─── Data to process
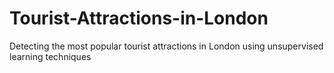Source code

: # Tourist-Attractions-in-London
Detecting the most popular tourist attractions in London using unsupervised learning techniques
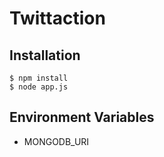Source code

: # Twittaction

## Installation

	$ npm install
	$ node app.js

## Environment Variables

- MONGODB_URI
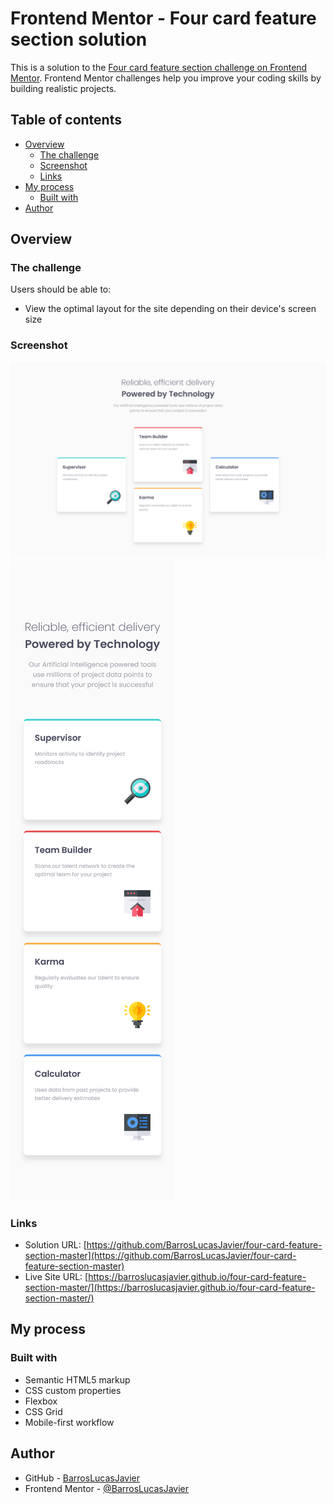 # Frontend Mentor - Four card feature section solution

This is a solution to the [Four card feature section challenge on Frontend Mentor](https://www.frontendmentor.io/challenges/four-card-feature-section-weK1eFYK). Frontend Mentor challenges help you improve your coding skills by building realistic projects. 

## Table of contents

- [Overview](#overview)
  - [The challenge](#the-challenge)
  - [Screenshot](#screenshot)
  - [Links](#links)
- [My process](#my-process)
  - [Built with](#built-with)
- [Author](#author)


## Overview

### The challenge

Users should be able to:

- View the optimal layout for the site depending on their device's screen size

### Screenshot

![Desktop](./design/screenshots/ScreenshotDesktop.png)
![Mobile](./design/screenshots/ScreenshotMobile.png)

### Links

- Solution URL: [https://github.com/BarrosLucasJavier/four-card-feature-section-master](https://github.com/BarrosLucasJavier/four-card-feature-section-master)
- Live Site URL: [https://barroslucasjavier.github.io/four-card-feature-section-master/](https://barroslucasjavier.github.io/four-card-feature-section-master/)

## My process

### Built with

- Semantic HTML5 markup
- CSS custom properties
- Flexbox
- CSS Grid
- Mobile-first workflow

## Author

- GitHub - [BarrosLucasJavier](https://github.com/BarrosLucasJavier)
- Frontend Mentor - [@BarrosLucasJavier](https://www.frontendmentor.io/profile/BarrosLucasJavier)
──────
■ Work instructions
Show every line from the entries that includes the word "challenge".

■ Written answer
This is a solution to the [Four card feature section challenge on Frontend Mentor](https://www.frontendmentor.io/challenges/four-card-feature-section-weK1eFYK). Frontend Mentor challenges help you improve your coding skills by building realistic projects. 
  - [The challenge](#the-challenge)
### The challenge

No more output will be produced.